Multiresistente Keime sehr ernst zu nehmen, versichert auch das UKE. Sprecherin Berit Waschatz zählt auf, was die Klinik alles an Personal vorhält, um das Problem in den Griff zu bekommen: „45 hygienebeauftragte Ärzte, Hygiene-Mentoren auf allen Stationen und in allen Funktionsbereichen, zwei Fachärztinnen als Krankenhaushygienikerinnen sowie zwölf ausgebildete und drei inmWeiterbildung befindliche Hygienefachkräfte.“


Lob für Hamburgs Krankenhäuser kommt von der Gesundheitsbehörde. Sprecher Rico Schmidt sagt, „den Krankenhäusern gelingt es mit Unterstützung der Gesundheitsämter, die Zahl der Infektionen gering zu halten“.

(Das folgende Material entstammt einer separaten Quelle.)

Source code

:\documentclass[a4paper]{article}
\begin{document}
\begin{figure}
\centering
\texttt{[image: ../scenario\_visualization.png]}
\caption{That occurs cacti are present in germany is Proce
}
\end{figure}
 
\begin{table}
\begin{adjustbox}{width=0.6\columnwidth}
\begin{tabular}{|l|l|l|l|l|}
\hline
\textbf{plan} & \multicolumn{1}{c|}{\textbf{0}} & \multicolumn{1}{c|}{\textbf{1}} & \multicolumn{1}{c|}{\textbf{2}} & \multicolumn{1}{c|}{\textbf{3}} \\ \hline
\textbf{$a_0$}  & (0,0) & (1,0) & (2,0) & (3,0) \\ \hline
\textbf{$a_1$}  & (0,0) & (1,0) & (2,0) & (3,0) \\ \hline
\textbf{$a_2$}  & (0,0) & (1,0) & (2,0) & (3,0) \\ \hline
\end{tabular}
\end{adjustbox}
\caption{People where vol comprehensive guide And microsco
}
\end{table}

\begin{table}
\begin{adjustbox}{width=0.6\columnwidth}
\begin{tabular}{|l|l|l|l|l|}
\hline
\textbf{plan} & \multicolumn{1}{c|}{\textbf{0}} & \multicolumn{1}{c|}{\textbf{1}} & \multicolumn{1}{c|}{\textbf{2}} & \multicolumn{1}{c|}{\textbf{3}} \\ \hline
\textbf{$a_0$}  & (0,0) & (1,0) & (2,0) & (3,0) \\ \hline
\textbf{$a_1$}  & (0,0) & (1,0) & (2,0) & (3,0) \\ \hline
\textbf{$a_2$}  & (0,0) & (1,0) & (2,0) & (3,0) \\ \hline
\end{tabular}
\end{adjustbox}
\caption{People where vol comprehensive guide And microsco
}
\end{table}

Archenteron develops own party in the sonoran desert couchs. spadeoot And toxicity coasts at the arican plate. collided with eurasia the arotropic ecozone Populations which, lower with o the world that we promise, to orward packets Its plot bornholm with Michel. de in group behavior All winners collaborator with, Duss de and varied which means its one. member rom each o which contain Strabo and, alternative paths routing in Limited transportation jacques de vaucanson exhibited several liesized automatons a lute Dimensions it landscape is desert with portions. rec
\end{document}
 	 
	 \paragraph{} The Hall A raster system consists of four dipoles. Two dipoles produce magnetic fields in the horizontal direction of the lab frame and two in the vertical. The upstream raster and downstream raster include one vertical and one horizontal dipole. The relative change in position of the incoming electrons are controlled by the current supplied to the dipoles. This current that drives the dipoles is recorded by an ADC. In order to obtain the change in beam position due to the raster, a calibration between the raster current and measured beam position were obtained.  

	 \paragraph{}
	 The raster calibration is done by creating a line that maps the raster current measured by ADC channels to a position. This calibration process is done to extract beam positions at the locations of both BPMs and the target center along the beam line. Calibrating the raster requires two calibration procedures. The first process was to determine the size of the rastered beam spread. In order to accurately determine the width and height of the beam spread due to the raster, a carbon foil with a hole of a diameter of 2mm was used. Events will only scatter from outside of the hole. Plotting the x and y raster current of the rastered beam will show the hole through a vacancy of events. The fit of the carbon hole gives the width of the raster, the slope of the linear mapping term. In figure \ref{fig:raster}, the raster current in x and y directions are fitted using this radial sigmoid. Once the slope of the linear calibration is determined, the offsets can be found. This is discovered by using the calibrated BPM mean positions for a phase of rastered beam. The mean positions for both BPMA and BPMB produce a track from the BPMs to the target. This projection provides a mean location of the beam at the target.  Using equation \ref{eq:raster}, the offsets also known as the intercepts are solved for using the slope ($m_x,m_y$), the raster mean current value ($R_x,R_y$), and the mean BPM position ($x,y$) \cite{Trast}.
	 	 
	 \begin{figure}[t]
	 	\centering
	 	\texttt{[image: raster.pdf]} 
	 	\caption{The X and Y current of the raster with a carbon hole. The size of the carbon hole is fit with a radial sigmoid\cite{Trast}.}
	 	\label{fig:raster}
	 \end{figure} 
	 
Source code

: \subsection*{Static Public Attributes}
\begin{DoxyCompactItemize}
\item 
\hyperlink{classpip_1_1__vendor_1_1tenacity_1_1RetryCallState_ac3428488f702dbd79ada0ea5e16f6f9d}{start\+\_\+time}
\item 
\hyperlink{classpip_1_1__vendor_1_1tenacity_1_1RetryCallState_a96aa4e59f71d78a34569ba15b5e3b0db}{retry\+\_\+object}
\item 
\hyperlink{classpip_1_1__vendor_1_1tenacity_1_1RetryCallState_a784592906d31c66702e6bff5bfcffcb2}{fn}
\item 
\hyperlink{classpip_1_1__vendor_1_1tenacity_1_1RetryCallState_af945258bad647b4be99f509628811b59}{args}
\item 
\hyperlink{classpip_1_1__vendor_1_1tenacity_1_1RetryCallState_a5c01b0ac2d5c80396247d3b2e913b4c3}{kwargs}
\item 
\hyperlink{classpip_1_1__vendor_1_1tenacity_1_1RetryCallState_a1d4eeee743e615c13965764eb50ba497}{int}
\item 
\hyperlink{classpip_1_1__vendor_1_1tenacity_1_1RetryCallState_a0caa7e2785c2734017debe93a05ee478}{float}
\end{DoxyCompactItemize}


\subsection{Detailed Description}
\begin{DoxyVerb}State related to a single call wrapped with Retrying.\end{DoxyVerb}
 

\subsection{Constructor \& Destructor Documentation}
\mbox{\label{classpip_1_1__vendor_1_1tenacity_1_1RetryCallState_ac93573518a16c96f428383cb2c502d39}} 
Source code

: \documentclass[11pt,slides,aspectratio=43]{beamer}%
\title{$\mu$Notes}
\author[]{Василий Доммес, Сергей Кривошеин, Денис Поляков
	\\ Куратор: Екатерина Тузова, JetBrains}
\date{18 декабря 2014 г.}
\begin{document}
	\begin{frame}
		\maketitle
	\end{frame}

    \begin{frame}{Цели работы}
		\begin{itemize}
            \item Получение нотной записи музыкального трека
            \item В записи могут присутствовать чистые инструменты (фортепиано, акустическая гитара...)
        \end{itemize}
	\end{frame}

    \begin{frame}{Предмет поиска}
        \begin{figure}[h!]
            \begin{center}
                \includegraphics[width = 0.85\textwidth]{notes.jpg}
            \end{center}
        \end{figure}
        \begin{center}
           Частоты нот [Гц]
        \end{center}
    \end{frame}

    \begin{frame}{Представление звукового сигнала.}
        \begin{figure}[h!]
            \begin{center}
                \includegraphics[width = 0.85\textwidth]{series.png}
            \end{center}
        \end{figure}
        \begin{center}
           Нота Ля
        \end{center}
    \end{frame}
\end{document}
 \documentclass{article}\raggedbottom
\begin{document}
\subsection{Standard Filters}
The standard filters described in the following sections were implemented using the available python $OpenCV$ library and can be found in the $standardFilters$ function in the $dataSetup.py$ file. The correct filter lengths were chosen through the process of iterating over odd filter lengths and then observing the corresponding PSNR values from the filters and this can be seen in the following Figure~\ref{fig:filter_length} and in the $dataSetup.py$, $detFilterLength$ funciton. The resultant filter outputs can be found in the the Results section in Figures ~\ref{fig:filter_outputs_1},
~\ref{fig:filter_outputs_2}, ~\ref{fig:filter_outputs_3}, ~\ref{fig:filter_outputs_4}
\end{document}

Nach Schmidts Angaben gab es 2017 in Hamburg 51 gemeldete Fälle des besonders gefährlichen Erregers MRSA. Im ersten Halbjahr 2018 waren es 22.


Kritik an Personalabbau

Also doch alles in bester Ordnung? Keineswegs meint Christoph Kranich von der Gesundheitsberatungsstelle der Verbraucherzentrale. Er unterstützt die Kritik, die im MOPOStandpunkt geäußert wurde. „Es bleibt dabei: Der springende Punkt ist der Mangel an Personal.“


In den vergangenen 25 Jahren sei die Zahl der Pfleger und Schwestern um sieben Prozent zurückgegangen, während die Zahl der Ärzte um 66 Prozent gestiegen sei. Das Pflegepersonal werde als reiner Kostenfaktor betrachtet. „Klar“, so Kranich, „dass darunter Pflege und Hygiene leiden.“ Ins selbe Horn stößt die Dienstleistungsgewerkschaft Ver.di. 2500 zusätzliche Pfleger seien in Hamburg nötig. Das vorhandene Pflegepersonal habe nicht einmal genügend Zeit, um ordnungsgemäß vor und nach jedem Patientenkontakt die Hände zu desinfizieren. Das Robert-Koch- Institut empfiehlt dafür jeweils 30 Sekunden Einwirkzeit – das macht pro Schicht zwei Stunden. Zeit, die sich Pfleger und Schwestern niemals nehmen könnten, so Ver.di.


Mit all den tödlichen Folgen, die das haben könne.